Return a copy of every line in the data below that contains "project".

#### SOURCE MATERIAL:
------------------------------------------------------------
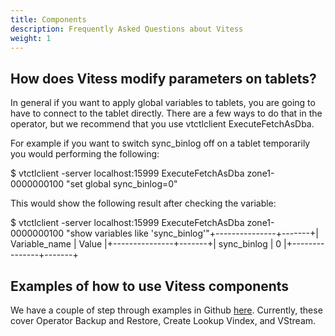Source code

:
 ```yaml
---
title: Components
description: Frequently Asked Questions about Vitess
weight: 1
---
```


## How does Vitess modify parameters on tablets?

In general if you want to apply global variables to tablets, you are going to have to connect to the tablet directly. There are a few ways to do that in the operator, but we recommend that you use vtctlclient ExecuteFetchAsDba.

For example if you want to switch sync_binlog off on a tablet temporarily you would performing the following:

$ vtctlclient -server localhost:15999 ExecuteFetchAsDba zone1-0000000100 "set global sync_binlog=0"

This would show the following result after checking the variable:

$ vtctlclient -server localhost:15999 ExecuteFetchAsDba zone1-0000000100 "show variables like 'sync_binlog'"+---------------+-------+| Variable_name | Value |+---------------+-------+| sync_binlog   |     0 |+---------------+-------+

## Examples of how to use Vitess components

We have a couple of step through examples in Github [here](https://github.com/aquarapid/vitess_examples). Currently, these cover Operator Backup and Restore, Create Lookup Vindex, and VStream.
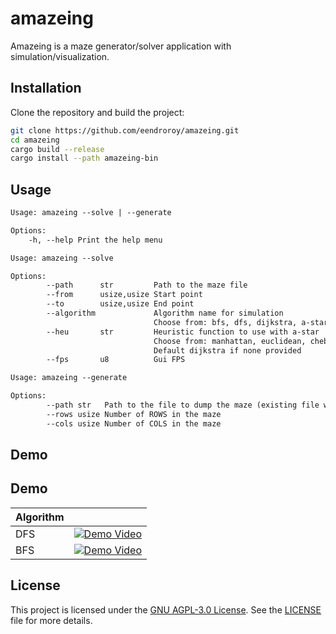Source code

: # amazeing

Amazeing is a maze generator/solver application with simulation/visualization.

## Installation

Clone the repository and build the project:

```sh
git clone https://github.com/eendroroy/amazeing.git
cd amazeing
cargo build --release
cargo install --path amazeing-bin
```

## Usage

```txt
Usage: amazeing --solve | --generate

Options:
    -h, --help Print the help menu

Usage: amazeing --solve

Options:
        --path      str         Path to the maze file
        --from      usize,usize Start point
        --to        usize,usize End point
        --algorithm             Algorithm name for simulation
                                Choose from: bfs, dfs, dijkstra, a-star
        --heu       str         Heuristic function to use with a-star
                                Choose from: manhattan, euclidean, chebyshev, octile, dijkstra
                                Default dijkstra if none provided
        --fps       u8          Gui FPS

Usage: amazeing --generate

Options:
        --path str   Path to the file to dump the maze (existing file will preload the data)
        --rows usize Number of ROWS in the maze
        --cols usize Number of COLS in the maze
```

## Demo

## Demo

| Algorithm |                                                                                                           |
|-----------|-----------------------------------------------------------------------------------------------------------|
| DFS       | [![Demo Video](https://img.youtube.com/vi/9F8XRL7lnIU/0.jpg)](https://www.youtube.com/shorts/9F8XRL7lnIU) |
| BFS       | [![Demo Video](https://img.youtube.com/vi/h8q5vi68fz0/0.jpg)](https://www.youtube.com/shorts/h8q5vi68fz0) |

## License

This project is licensed under the [GNU AGPL-3.0 License](https://www.gnu.org/licenses/agpl-3.0.html). See
the [LICENSE](./LICENSE) file for more details.
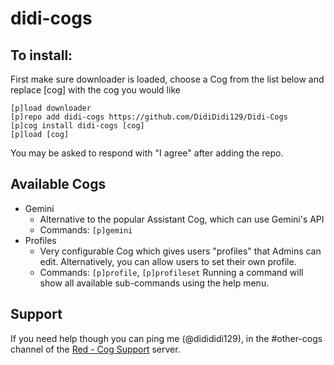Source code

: # didi-cogs
## To install:
First make sure downloader is loaded, choose a Cog from the list below and replace [cog] with the cog you would like
```
[p]load downloader
[p]repo add didi-cogs https://github.com/DidiDidi129/Didi-Cogs
[p]cog install didi-cogs [cog]
[p]load [cog]
```
You may be asked to respond with "I agree" after adding the repo.

## Available Cogs
- Gemini
    - Alternative to the popular Assistant Cog, which can use Gemini's API
    - Commands: `[p]gemini`
- Profiles
    - Very configurable Cog which gives users "profiles" that Admins can edit. Alternatively, you can allow users to set their own profile.
    - Commands: `[p]profile`, `[p]profileset`
Running a command will show all available sub-commands using the help menu.
## Support
If you need help though you can ping me (@didididi129), in the #other-cogs channel of the [Red - Cog Support](https://discord.gg/red-cog-support-240154543684321280) server.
------------------------------------------------------------
#### SOLUTION TO THE PROBLEM:
Clone the repository and build the project:
This project is licensed under the [GNU AGPL-3.0 License](https://www.gnu.org/licenses/agpl-3.0.html). See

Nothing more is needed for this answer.